Various Statistical Tools#

Autoprot Analysis Functions.

@author: Wignand, Julian, Johannes

@documentation: Julian

autoprot.analysis.stats.edm(matrix_a, matrix_b)[source]#

Calculate an euclidean distance matrix between two matrices.

See: https://medium.com/swlh/euclidean-distance-matrix-4c3e1378d87f

Parameters:

matrix_a (np.ndarray) – Matrix 1.
matrix_b (np.ndarray) – Matrix 2.

Returns:

Distance matrix.

Return type:

np.ndarray

autoprot.analysis.stats.loess(data, xvals, yvals, alpha, poly_degree=2)[source]#

Calculate a LOcally-Weighted Scatterplot Smoothing Fit.

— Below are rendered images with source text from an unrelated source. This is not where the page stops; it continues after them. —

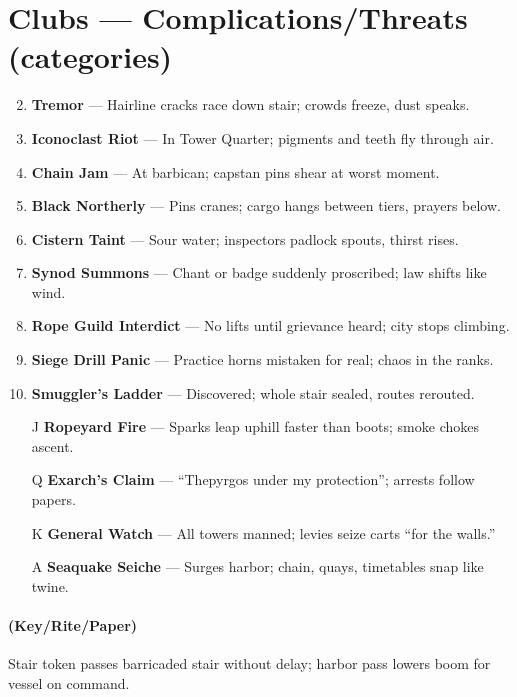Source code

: \section*{Clubs --- Complications/Threats (categories)}
\label{sec:thepyrgos-complications}
\begin{enumerate}
\setcounter{enumi}{1}
\item \textbf{Tremor} --- Hairline cracks race down stair; crowds freeze, dust speaks.
\item \textbf{Iconoclast Riot} --- In Tower Quarter; pigments and teeth fly through air.
\item \textbf{Chain Jam} --- At barbican; capstan pins shear at worst moment.
\item \textbf{Black Northerly} --- Pins cranes; cargo hangs between tiers, prayers below.
\item \textbf{Cistern Taint} --- Sour water; inspectors padlock spouts, thirst rises.
\item \textbf{Synod Summons} --- Chant or badge suddenly proscribed; law shifts like wind.
\item \textbf{Rope Guild Interdict} --- No lifts until grievance heard; city stops climbing.
\item \textbf{Siege Drill Panic} --- Practice horns mistaken for real; chaos in the ranks.
\item \textbf{Smuggler's Ladder} --- Discovered; whole stair sealed, routes rerouted.
\item[J] \textbf{Ropeyard Fire} --- Sparks leap uphill faster than boots; smoke chokes ascent.
\item[Q] \textbf{Exarch's Claim} --- ``Thepyrgos under my protection''; arrests follow papers.
\item[K] \textbf{General Watch} --- All towers manned; levies seize carts ``for the walls.''
\item[A] \textbf{Seaquake Seiche} --- Surges harbor; chain, quays, timetables snap like twine.
\end{enumerate}

\paragraph*{(Key/Rite/Paper)} Stair token passes barricaded stair without delay; harbor pass lowers boom for vessel on command.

See: https://medium.com/@langen.mu/creating-powerfull-lowess-graphs-in-python-e0ea7a30b17a

Parameters:

data (pd.Dataframe) – Input dataframe.
xvals (str) – Colname of x values.
yvals (str) – Colname of y values.
alpha (float) – Sensitivity of the estimation. Controls how much of the total number of values is used during weighing. 0 <= alpha <= 1.
poly_degree (int, optional) – Degree of the fitted polynomial. The default is 2.

Return type:

None.

Notes

Loess normalisation (also referred to as Savitzky-Golay filter) locally approximates the data around every point using low-order functions and giving less weight to distant data points.

Examples

>>> np.random.seed(10)
>>> x_values = np.random.randint(-50,110,size=250)
>>> y_values = np.square(x_values)/1.5 + np.random.randint(-1000,1000, size=len(x_values))
>>> df = pd.DataFrame({"Xvalue" : x_values,
                       "Yvalue" : y_values
                       })

>>> evalDF = autoprot.analysis.loess(df, "Xvalue", "Yvalue", alpha=0.7, poly_degree=2)
>>> fig, ax = plt.subplots(1,1)
>>> sns.scatterplot(df["Xvalue"], df["Yvalue"], ax=ax)
>>> ax.plot(eval_df['v'], eval_df['g'], color='red', linewidth= 3, label="Test")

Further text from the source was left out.